PROBLEM REQUIREMENTS.
Among the lines of the records, find all that carry the word "quad" and copy them.

DATA TO EXAMINE.

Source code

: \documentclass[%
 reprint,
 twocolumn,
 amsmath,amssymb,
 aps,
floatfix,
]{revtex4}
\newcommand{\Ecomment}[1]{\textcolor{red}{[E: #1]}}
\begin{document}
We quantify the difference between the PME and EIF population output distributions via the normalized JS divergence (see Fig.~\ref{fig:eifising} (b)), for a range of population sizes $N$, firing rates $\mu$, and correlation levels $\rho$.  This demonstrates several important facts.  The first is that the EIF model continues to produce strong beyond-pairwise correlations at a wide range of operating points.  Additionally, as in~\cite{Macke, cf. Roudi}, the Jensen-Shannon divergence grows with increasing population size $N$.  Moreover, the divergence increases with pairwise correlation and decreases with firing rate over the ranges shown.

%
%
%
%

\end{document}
* * *
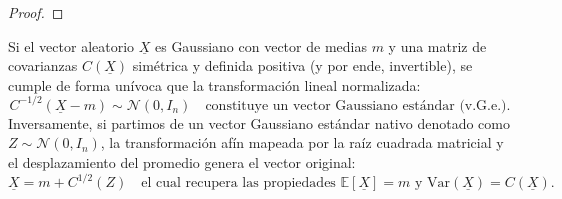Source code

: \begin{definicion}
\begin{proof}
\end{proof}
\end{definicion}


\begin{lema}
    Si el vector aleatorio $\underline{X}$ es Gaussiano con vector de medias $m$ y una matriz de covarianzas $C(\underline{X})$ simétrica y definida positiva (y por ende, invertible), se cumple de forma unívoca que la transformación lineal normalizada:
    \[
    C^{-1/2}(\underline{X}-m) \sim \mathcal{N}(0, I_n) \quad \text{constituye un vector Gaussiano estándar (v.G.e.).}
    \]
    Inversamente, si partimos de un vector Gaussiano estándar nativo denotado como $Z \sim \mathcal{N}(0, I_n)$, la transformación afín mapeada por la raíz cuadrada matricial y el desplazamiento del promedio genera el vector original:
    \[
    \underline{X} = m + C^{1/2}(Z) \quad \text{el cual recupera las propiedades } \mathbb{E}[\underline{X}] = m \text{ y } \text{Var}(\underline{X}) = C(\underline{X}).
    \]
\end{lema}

SOLUTION FOR THIS EXERCISE.
    C^{-1/2}(\underline{X}-m) \sim \mathcal{N}(0, I_n) \quad \text{constituye un vector Gaussiano estándar (v.G.e.).}
    \underline{X} = m + C^{1/2}(Z) \quad \text{el cual recupera las propiedades } \mathbb{E}[\underline{X}] = m \text{ y } \text{Var}(\underline{X}) = C(\underline{X}).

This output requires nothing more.